Data records:

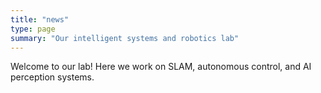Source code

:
 ```yaml
---
title: "news"
type: page
summary: "Our intelligent systems and robotics lab"
---
```


Welcome to our lab! Here we work on SLAM, autonomous control, and AI perception systems.

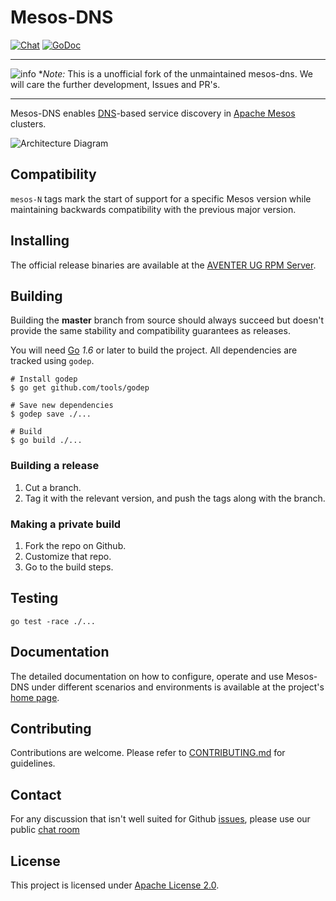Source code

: # Mesos-DNS 

[![Chat](https://img.shields.io/static/v1?label=Chat&message=Support&color=brightgreen)](https://matrix.to/#/#mesos:matrix.aventer.biz?via=matrix.aventer.biz)
[![GoDoc](https://godoc.org/github.com/AVENTER-UG/mesos-dns?status.svg)](https://godoc.org/github.com/AVENTER-UG/mesos-dns) 

---

![info](https://cdn.rawgit.com/akutz/741a53ec8cd1348753556e8bd4d2836a/raw/399cb9e5b39436d119d77a893dd991db0a7b6f9f/info-circle.svg "info-circle") **Note:* This is a unofficial fork of the unmaintained mesos-dns. We will care the further development, Issues and PR's.

---


Mesos-DNS enables [DNS](https://en.wikipedia.org/wiki/Domain_Name_System)-based service discovery in [Apache Mesos](https://mesos.apache.org/) clusters.

![Architecture Diagram](https://aventer-ug.github.io/mesos-dns/img/architecture.png)

## Compatibility

`mesos-N` tags mark the start of support for a specific Mesos version while
maintaining backwards compatibility with the previous major version.

## Installing

The official release binaries are available at the [AVENTER UG RPM Server](http://rpm.aventer.biz/CentOS/7/x86_64/).

## Building

Building the **master** branch from source should always succeed but doesn't provide
the same stability and compatibility guarantees as releases.

You will need [Go](https://golang.org/) *1.6* or later to build the project.
All dependencies are tracked using `godep`.

```shell
# Install godep
$ go get github.com/tools/godep

# Save new dependencies
$ godep save ./...

# Build
$ go build ./...
```

### Building a release

1. Cut a branch.
2. Tag it with the relevant version, and push the tags along with the branch.

### Making a private build

1. Fork the repo on Github.
2. Customize that repo.
3. Go to the build steps.

## Testing

```shell
go test -race ./...
```

## Documentation

The detailed documentation on how to configure, operate and use Mesos-DNS
under different scenarios and environments is available at the project's [home page](https://aventer-ug.github.io/mesos-dns/).

## Contributing

Contributions are welcome. Please refer to [CONTRIBUTING.md](CONTRIBUTING.md) for guidelines.

## Contact

For any discussion that isn't well suited for Github [issues](https://github.com/AVNETER-UG/mesos-dns/issues),
please use our public [chat room](https://matrix.to/#/#mesosdns:matrix.aventer.biz?via=matrix.aventer.biz)

## License

This project is licensed under [Apache License 2.0](LICENSE).
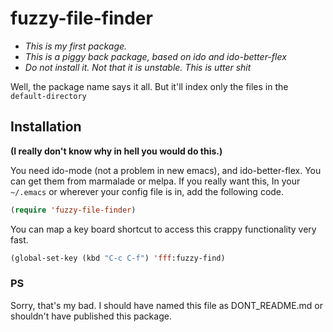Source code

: # fuzzy-file-finder
+ *This is my first package.*
+ *This is a piggy back package, based on ido and ido-better-flex*
+ *Do not install it. Not that it is unstable. This is utter shit*


Well, the package name says it all. But it'll index only the files in the `default-directory`


## Installation
**(I really don't know why in hell you would do this.)**

You need ido-mode (not a problem in new emacs), and ido-better-flex. You can get them from marmalade or melpa.
If you really want this, In your `~/.emacs` or wherever your config file is in, add the following code. 

```lisp
(require 'fuzzy-file-finder)
```

You can map a key board shortcut to access this crappy functionality very fast.
```lisp
(global-set-key (kbd "C-c C-f") 'fff:fuzzy-find)
```

### PS
Sorry, that's my bad. I should have named this file as DONT_README.md or shouldn't have published this package.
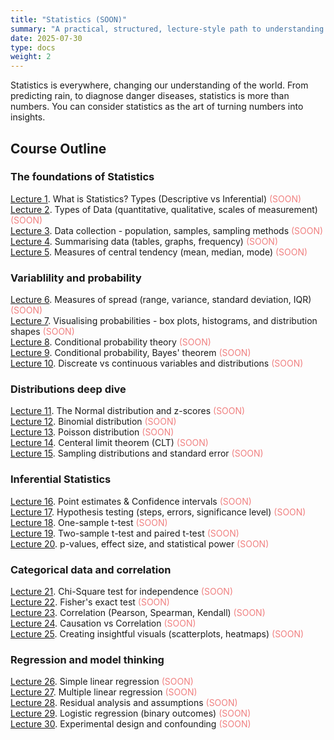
 ```yaml
---
title: "Statistics (SOON)"
summary: "A practical, structured, lecture-style path to understanding and applying statistics deeply"
date: 2025-07-30
type: docs
weight: 2
---
```


Statistics is everywhere, changing our understanding of the world. From predicting rain, to diagnose danger diseases, statistics is more than numbers. You can consider statistics as the art of turning numbers into insights.


## Course Outline

### The foundations of Statistics 
[Lecture 1](#). What is Statistics? Types (Descriptive vs Inferential) <span style="color: lightcoral;">(SOON)</span><br>
[Lecture 2](#). Types of Data (quantitative, qualitative, scales of measurement) <span style="color: lightcoral;">(SOON)</span><br>
[Lecture 3](#). Data collection - population, samples, sampling methods <span style="color: lightcoral;">(SOON)</span><br>
[Lecture 4](#). Summarising data (tables, graphs, frequency) <span style="color: lightcoral;">(SOON)</span><br>
[Lecture 5](#). Measures of central tendency (mean, median, mode) <span style="color: lightcoral;">(SOON)</span><br>

### Variablility and probability
[Lecture 6](#). Measures of spread (range, variance, standard deviation, IQR) <span style="color: lightcoral;">(SOON)</span><br>
[Lecture 7](#). Visualising probabilities - box plots, histograms, and distribution shapes <span style="color: lightcoral;">(SOON)</span><br>
[Lecture 8](#). Conditional probability theory <span style="color: lightcoral;">(SOON)</span><br>
[Lecture 9](#). Conditional probability, Bayes' theorem <span style="color: lightcoral;">(SOON)</span><br>
[Lecture 10](#). Discreate vs continuous variables and distributions <span style="color: lightcoral;">(SOON)</span><br>

### Distributions deep dive
[Lecture 11](#). The Normal distribution and z-scores <span style="color: lightcoral;">(SOON)</span><br>
[Lecture 12](#). Binomial distribution <span style="color: lightcoral;">(SOON)</span><br>
[Lecture 13](#). Poisson distribution <span style="color: lightcoral;">(SOON)</span><br>
[Lecture 14](#). Centeral limit theorem (CLT) <span style="color: lightcoral;">(SOON)</span><br>
[Lecture 15](#). Sampling distributions and standard error <span style="color: lightcoral;">(SOON)</span><br>

### Inferential Statistics 
[Lecture 16](#). Point estimates & Confidence intervals <span style="color: lightcoral;">(SOON)</span><br>
[Lecture 17](#). Hypothesis testing (steps, errors, significance level) <span style="color: lightcoral;">(SOON)</span><br>
[Lecture 18](#). One-sample t-test <span style="color: lightcoral;">(SOON)</span><br>
[Lecture 19](#). Two-sample t-test and paired t-test <span style="color: lightcoral;">(SOON)</span><br>
[Lecture 20](#). p-values, effect size, and statistical power <span style="color: lightcoral;">(SOON)</span><br>


### Categorical data and correlation
[Lecture 21](#). Chi-Square test for independence <span style="color: lightcoral;">(SOON)</span><br>
[Lecture 22](#). Fisher's exact test <span style="color: lightcoral;">(SOON)</span><br>
[Lecture 23](#). Correlation (Pearson, Spearman, Kendall) <span style="color: lightcoral;">(SOON)</span><br>
[Lecture 24](#). Causation vs Correlation <span style="color: lightcoral;">(SOON)</span><br>
[Lecture 25](#). Creating insightful visuals (scatterplots, heatmaps) <span style="color: lightcoral;">(SOON)</span><br>

### Regression and model thinking
[Lecture 26](#). Simple linear regression <span style="color: lightcoral;">(SOON)</span><br>
[Lecture 27](#). Multiple linear regression <span style="color: lightcoral;">(SOON)</span><br>
[Lecture 28](#). Residual analysis and assumptions <span style="color: lightcoral;">(SOON)</span><br>
[Lecture 29](#). Logistic regression (binary outcomes) <span style="color: lightcoral;">(SOON)</span><br>
[Lecture 30](#). Experimental design and confounding <span style="color: lightcoral;">(SOON)</span><br>

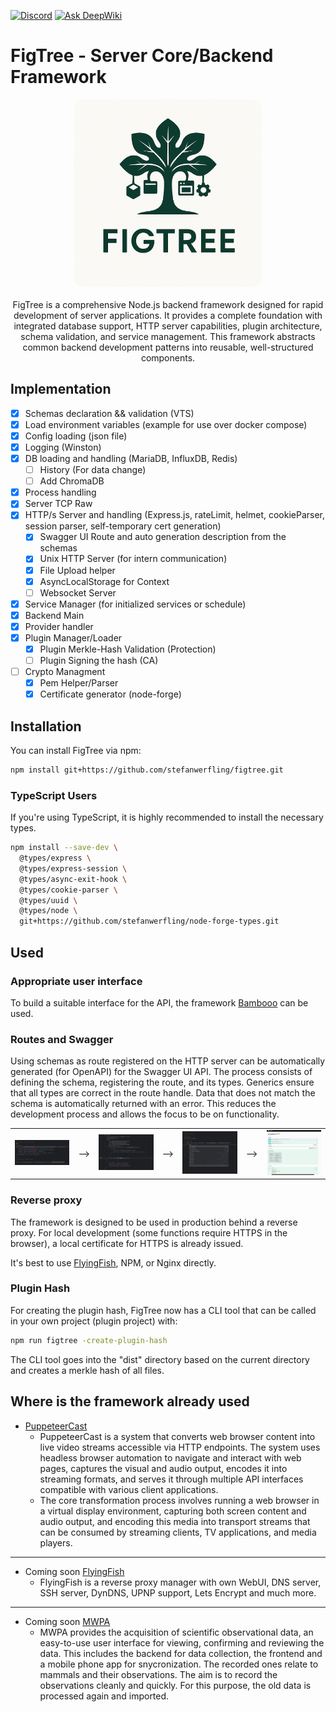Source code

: [![Discord](https://img.shields.io/discord/1347133593578766369.svg?label=Discord&logo=discord&color=5865F2&logoColor=white)](https://discord.gg/52PQ2mbWQD) [![Ask DeepWiki](https://deepwiki.com/badge.svg)](https://deepwiki.com/stefanwerfling/figtree)

# FigTree - Server Core/Backend Framework

<p align="center">
<img src="/doc/images/logo.png" width="300px" style="border-radius: 15px;transition: transform .2s;object-fit: cover;">
<br><br>
FigTree is a comprehensive Node.js backend framework designed for rapid development of server applications. It provides a complete foundation with integrated database support, HTTP server capabilities, plugin architecture, schema validation, and service management. This framework abstracts common backend development patterns into reusable, well-structured components.
</p>

## Implementation

- [x] Schemas declaration && validation (VTS)
- [x] Load environment variables (example for use over docker compose)
- [x] Config loading (json file)
- [x] Logging (Winston)
- [x] DB loading and handling (MariaDB, InfluxDB, Redis)
  - [ ] History (For data change)
  - [ ] Add ChromaDB
- [x] Process handling
- [x] Server TCP Raw
- [x] HTTP/s Server and handling (Express.js, rateLimit, helmet, cookieParser, session parser, self-temporary cert generation)
  - [x] Swagger UI Route and auto generation description from the schemas
  - [x] Unix HTTP Server (for intern communication)
  - [x] File Upload helper
  - [x] AsyncLocalStorage for Context
  - [ ] Websocket Server
- [x] Service Manager (for initialized services or schedule)
- [x] Backend Main
- [x] Provider handler
- [x] Plugin Manager/Loader
  - [x] Plugin Merkle-Hash Validation (Protection)
  - [ ] Plugin Signing the hash (CA)
- [ ] Crypto Managment
  - [x] Pem Helper/Parser
  - [x] Certificate generator (node-forge)

## Installation

You can install FigTree via npm:

```bash
npm install git+https://github.com/stefanwerfling/figtree.git
```

### TypeScript Users
If you're using TypeScript, it is highly recommended to install the necessary types. 

```bash
npm install --save-dev \
  @types/express \
  @types/express-session \
  @types/async-exit-hook \
  @types/cookie-parser \
  @types/uuid \
  @types/node \
  git+https://github.com/stefanwerfling/node-forge-types.git
```

## Used

### Appropriate user interface
To build a suitable interface for the API, the framework [Bambooo](https://github.com/stefanwerfling/bambooo) can be used.

### Routes and Swagger
Using schemas as route registered on the HTTP server can be automatically generated (for OpenAPI) for the Swagger UI API. The process consists of defining the schema, registering the route, and its types. Generics ensure that all types are correct in the route handle. Data that does not match the schema is automatically returned with an error. This reduces the development process and allows the focus to be on functionality.

<table>
    <tr>
        <td>
            <img src="doc/images/route_schema_body.png" alt="Login page" width="150px" />
        </td>
        <td>
⟶
        </td>
        <td>
            <img src="doc/images/route_register.png" alt="Login page" width="150px" />
        </td>
        <td>
⟶
        </td>
        <td>
            <img src="doc/images/route_handle.png" alt="Login page" width="150px" />
        </td>
        <td>
⟶
        </td>
        <td>
            <img src="doc/images/route_swagger_api.png" alt="Login page" width="150px" />
        </td>
    </tr>
</table>

### Reverse proxy
The framework is designed to be used in production behind a reverse proxy. For local development (some functions require HTTPS in the browser), a local certificate for HTTPS is already issued.

It's best to use [FlyingFish](https://github.com/stefanwerfling/flyingfish), NPM, or Nginx directly.

### Plugin Hash
For creating the plugin hash, FigTree now has a CLI tool that can be called in your own project (plugin project) with:

```bash
npm run figtree -create-plugin-hash
```

The CLI tool goes into the "dist" directory based on the current directory and creates a merkle hash of all files.


## Where is the framework already used

* [PuppeteerCast](https://github.com/stefanwerfling/puppeteercast)
  * PuppeteerCast is a system that converts web browser content into live video streams accessible via HTTP endpoints. The system uses headless browser automation to navigate and interact with web pages, captures the visual and audio output, encodes it into streaming formats, and serves it through multiple API interfaces compatible with various client applications.
  * The core transformation process involves running a web browser in a virtual display environment, capturing both screen content and audio output, and encoding this media into transport streams that can be consumed by streaming clients, TV applications, and media players.

<hr>

* Coming soon [FlyingFish](https://github.com/stefanwerfling/flyingfish)
  * FlyingFish is a reverse proxy manager with own WebUI, DNS server, SSH server, DynDNS, UPNP support, Lets Encrypt and much more.

<hr>

* Coming soon [MWPA](https://github.com/M-E-E-R-e-V/mwpa)
  * MWPA provides the acquisition of scientific observational data, an easy-to-use user interface for viewing, confirming and reviewing the data. This includes the backend for data collection, the frontend and a mobile phone app for snycronization. The recorded ones relate to mammals and their observations. The aim is to record the observations cleanly and quickly. For this purpose, the old data is processed again and imported.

▶ _Task directions_
The lines to extract from the data above begin with the line containing "[Lecture 2](#). Types" and end with the line containing "[Lecture 7](#). Visualising". Extract them exactly, including both.

▶ _Response_
[Lecture 2](#). Types of Data (quantitative, qualitative, scales of measurement) <span style="color: lightcoral;">(SOON)</span><br>
[Lecture 3](#). Data collection - population, samples, sampling methods <span style="color: lightcoral;">(SOON)</span><br>
[Lecture 4](#). Summarising data (tables, graphs, frequency) <span style="color: lightcoral;">(SOON)</span><br>
[Lecture 5](#). Measures of central tendency (mean, median, mode) <span style="color: lightcoral;">(SOON)</span><br>

### Variablility and probability
[Lecture 6](#). Measures of spread (range, variance, standard deviation, IQR) <span style="color: lightcoral;">(SOON)</span><br>
[Lecture 7](#). Visualising probabilities - box plots, histograms, and distribution shapes <span style="color: lightcoral;">(SOON)</span><br>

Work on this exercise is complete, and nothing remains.